___ DATA FOR ANALYSIS

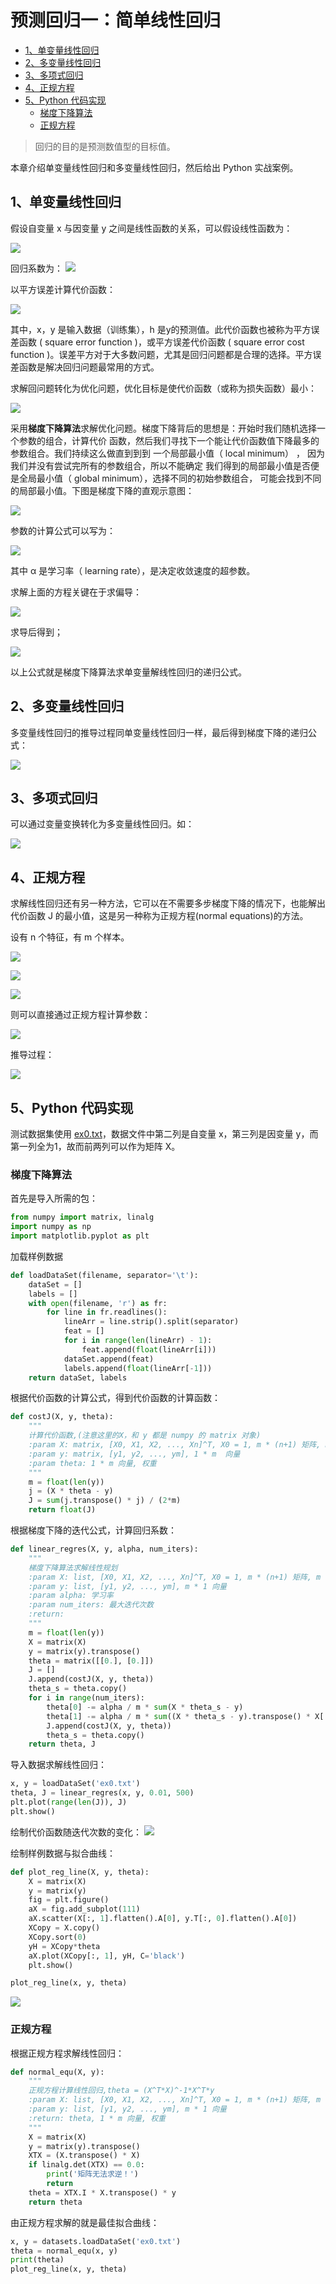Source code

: # 预测回归一：简单线性回归

<!-- TOC -->

-   [1、单变量线性回归](#单变量线性回归)
-   [2、多变量线性回归](#多变量线性回归)
-   [3、多项式回归](#多项式回归)
-   [4、正规方程](#正规方程)
-   [5、Python 代码实现](#python-代码实现)
    -   [梯度下降算法](#梯度下降算法)
    -   [正规方程](#正规方程-1)
    
<!-- /TOC -->

>回归的目的是预测数值型的目标值。

本章介绍单变量线性回归和多变量线性回归，然后给出 Python 实战案例。

## 1、单变量线性回归

假设自变量 x 与因变量 y 之间是线性函数的关系，可以假设线性函数为：

![](../resources/regression/1.png)

回归系数为：
![](../resources/regression/4.png)

以平方误差计算代价函数：

![](../resources/regression/2.png)

其中，x，y 是输入数据（训练集），h 是y的预测值。此代价函数也被称为平方误差函数 ( square error function )，或平方误差代价函数 ( square error cost function )。误差平方对于大多数问题，尤其是回归问题都是合理的选择。平方误差函数是解决回归问题最常用的方式。

求解回问题转化为优化问题，优化目标是使代价函数（或称为损失函数）最小：

![](../resources/regression/3.png)

采用**梯度下降算法**求解优化问题。梯度下降背后的思想是：开始时我们随机选择一个参数的组合，计算代价
函数，然后我们寻找下一个能让代价函数值下降最多的参数组合。我们持续这么做直到到到
一个局部最小值（ local minimum） ， 因为我们并没有尝试完所有的参数组合，所以不能确定
我们得到的局部最小值是否便是全局最小值（ global minimum），选择不同的初始参数组合，
可能会找到不同的局部最小值。下图是梯度下降的直观示意图：

![](../resources/regression/5_0.emf)

参数的计算公式可以写为：

![](../resources/regression/5.png)

其中 α 是学习率（ learning rate），是决定收敛速度的超参数。

求解上面的方程关键在于求偏导：

![](../resources/regression/60.png)

求导后得到；

![](../resources/regression/6.png)

以上公式就是梯度下降算法求单变量解线性回归的递归公式。


## 2、多变量线性回归
多变量线性回归的推导过程同单变量线性回归一样，最后得到梯度下降的递归公式：

![](../resources/regression/9.png)

## 3、多项式回归

可以通过变量变换转化为多变量线性回归。如：

![](../resources/regression/10.png)

## 4、正规方程
求解线性回归还有另一种方法，它可以在不需要多步梯度下降的情况下，也能解出代价函数 J 的最小值，这是另一种称为正规方程(normal equations)的方法。

设有 n 个特征，有 m 个样本。

![](../resources/regression/11.png)

![](../resources/regression/12.png)

![](../resources/regression/13.png)

则可以直接通过正规方程计算参数：

![](../resources/regression/14.png)

推导过程：

![](../resources/regression/18.png)


## 5、Python 代码实现

测试数据集使用 [ex0.txt](../resources/regression/ex0.txt)，数据文件中第二列是自变量 x，第三列是因变量 y，而第一列全为1，故而前两列可以作为矩阵 X。 

### 梯度下降算法
首先是导入所需的包：
```python
from numpy import matrix, linalg
import numpy as np
import matplotlib.pyplot as plt
```
加载样例数据
```python
def loadDataSet(filename, separator='\t'):
    dataSet = []
    labels = []
    with open(filename, 'r') as fr:
        for line in fr.readlines():
            lineArr = line.strip().split(separator)
            feat = []
            for i in range(len(lineArr) - 1):
                feat.append(float(lineArr[i]))
            dataSet.append(feat)
            labels.append(float(lineArr[-1]))
    return dataSet, labels
```

根据代价函数的计算公式，得到代价函数的计算函数：
```python
def costJ(X, y, theta):
    """
    计算代价函数,(注意这里的X，和 y 都是 numpy 的 matrix 对象)
    :param X: matrix, [X0, X1, X2, ..., Xn]^T, X0 = 1, m * (n+1) 矩阵, m 个样本，n个特征
    :param y: matrix, [y1, y2, ..., ym], 1 * m  向量
    :param theta: 1 * m 向量, 权重
    """
    m = float(len(y))
    j = (X * theta - y)
    J = sum(j.transpose() * j) / (2*m)
    return float(J)
```

根据梯度下降的迭代公式，计算回归系数：
```python
def linear_regres(X, y, alpha, num_iters):
    """
    梯度下降算法求解线性规划
    :param X: list, [X0, X1, X2, ..., Xn]^T, X0 = 1, m * (n+1) 矩阵, m 个样本，n个特征
    :param y: list, [y1, y2, ..., ym], m * 1 向量
    :param alpha: 学习率
    :param num_iters: 最大迭代次数
    :return:
    """
    m = float(len(y))
    X = matrix(X)
    y = matrix(y).transpose()
    theta = matrix([[0.], [0.]])
    J = []
    J.append(costJ(X, y, theta))
    theta_s = theta.copy()
    for i in range(num_iters):
        theta[0] -= alpha / m * sum(X * theta_s - y)
        theta[1] -= alpha / m * sum((X * theta_s - y).transpose() * X[:, 1])
        J.append(costJ(X, y, theta))
        theta_s = theta.copy()
    return theta, J
```
导入数据求解线性回归：
```python
x, y = loadDataSet('ex0.txt')
theta, J = linear_regres(x, y, 0.01, 500)
plt.plot(range(len(J)), J)
plt.show()
```
绘制代价函数随迭代次数的变化：
![](../resources/regression/costJ.png)

绘制样例数据与拟合曲线：
```python
def plot_reg_line(X, y, theta):
    X = matrix(X)
    y = matrix(y)
    fig = plt.figure()
    aX = fig.add_subplot(111)
    aX.scatter(X[:, 1].flatten().A[0], y.T[:, 0].flatten().A[0])
    XCopy = X.copy()
    XCopy.sort(0)
    yH = XCopy*theta
    aX.plot(XCopy[:, 1], yH, C='black')
    plt.show()
```
```python
plot_reg_line(x, y, theta)
```
![](../resources/regression/regression.png)

### 正规方程

根据正规方程求解线性回归：
```python
def normal_equ(X, y):
    """
    正规方程计算线性回归,theta = (X^T*X)^-1*X^T*y
    :param X: list, [X0, X1, X2, ..., Xn]^T, X0 = 1, m * (n+1) 矩阵, m 个样本，n个特征
    :param y: list, [y1, y2, ..., ym], m * 1 向量
    :return: theta, 1 * m 向量, 权重
    """
    X = matrix(X)
    y = matrix(y).transpose()
    XTX = (X.transpose() * X)
    if linalg.det(XTX) == 0.0:
        print('矩阵无法求逆！')
        return
    theta = XTX.I * X.transpose() * y
    return theta
```
由正规方程求解的就是最佳拟合曲线：
```python
x, y = datasets.loadDataSet('ex0.txt')
theta = normal_equ(x, y)
print(theta)
plot_reg_line(x, y, theta)
```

______

All lines with the word "costJ" must be located in the data and copied.

RESPONSE TO THIS EXERCISE.
def costJ(X, y, theta):
    J.append(costJ(X, y, theta))
        J.append(costJ(X, y, theta))
![](../resources/regression/costJ.png)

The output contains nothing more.